### Provided data:

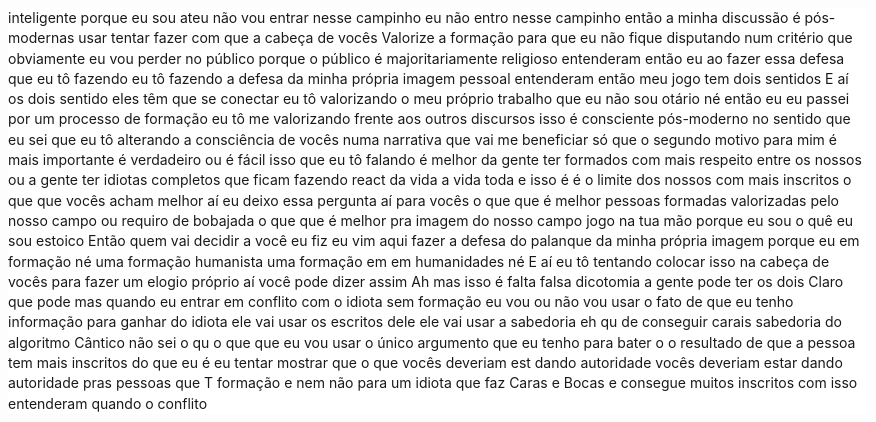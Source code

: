 inteligente porque eu sou ateu não vou
entrar nesse campinho eu não entro nesse
campinho então a minha discussão é
pós-modernas usar tentar fazer com que a
cabeça de vocês Valorize a formação para
que eu não fique disputando num critério
que obviamente eu vou perder no público
porque o público é majoritariamente
religioso entenderam então eu ao fazer
essa defesa que eu tô fazendo eu tô
fazendo a defesa da minha própria imagem
pessoal entenderam então meu jogo tem
dois sentidos E aí os dois sentido eles
têm que se conectar eu tô valorizando o
meu próprio trabalho que eu não sou
otário né então eu eu passei por um
processo de formação eu tô me
valorizando frente aos outros discursos
isso é consciente pós-moderno no sentido
que eu sei que eu tô alterando a
consciência de vocês numa narrativa que
vai me beneficiar só que o segundo
motivo para mim é mais importante é
verdadeiro ou é fácil isso que eu tô
falando é melhor da gente ter formados
com mais respeito entre os nossos ou a
gente ter idiotas completos que ficam
fazendo react da vida a vida toda e isso
é é o limite dos nossos com mais
inscritos o que que vocês acham melhor
aí eu deixo essa pergunta aí para vocês
o que que é melhor pessoas formadas
valorizadas pelo nosso campo ou requiro
de bobajada o que que é melhor pra
imagem do nosso campo jogo na tua mão
porque eu sou o quê eu sou estoico Então
quem vai decidir a você eu fiz eu vim
aqui fazer a defesa do palanque da minha
própria imagem porque eu em formação né
uma formação humanista uma formação em
em humanidades né E aí eu tô tentando
colocar isso na cabeça de vocês para
fazer um elogio próprio aí você pode
dizer assim Ah mas isso é falta falsa
dicotomia a gente pode ter os dois Claro
que pode mas quando eu entrar em
conflito com o idiota sem formação eu
vou ou não vou usar o fato de que eu
tenho informação para ganhar do idiota
ele vai usar os escritos dele ele vai
usar a sabedoria eh qu
de conseguir
carais sabedoria do algoritmo Cântico
não sei o qu o que que eu vou usar o
único argumento que eu tenho para bater
o o resultado de que a pessoa tem mais
inscritos do que eu é eu tentar mostrar
que o que vocês deveriam est dando
autoridade vocês deveriam estar dando
autoridade pras pessoas que T formação e
nem não para um idiota que faz Caras e
Bocas e consegue muitos inscritos com
isso
entenderam quando o conflito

### Assignment:
Find the line with "processo de formação eu tô me" in the material above. Reproduce it and each line after it up to and including the line with "própria imagem porque eu em formação né".

### Result:
processo de formação eu tô me
valorizando frente aos outros discursos
isso é consciente pós-moderno no sentido
que eu sei que eu tô alterando a
consciência de vocês numa narrativa que
vai me beneficiar só que o segundo
motivo para mim é mais importante é
verdadeiro ou é fácil isso que eu tô
falando é melhor da gente ter formados
com mais respeito entre os nossos ou a
gente ter idiotas completos que ficam
fazendo react da vida a vida toda e isso
é é o limite dos nossos com mais
inscritos o que que vocês acham melhor
aí eu deixo essa pergunta aí para vocês
o que que é melhor pessoas formadas
valorizadas pelo nosso campo ou requiro
de bobajada o que que é melhor pra
imagem do nosso campo jogo na tua mão
porque eu sou o quê eu sou estoico Então
quem vai decidir a você eu fiz eu vim
aqui fazer a defesa do palanque da minha
própria imagem porque eu em formação né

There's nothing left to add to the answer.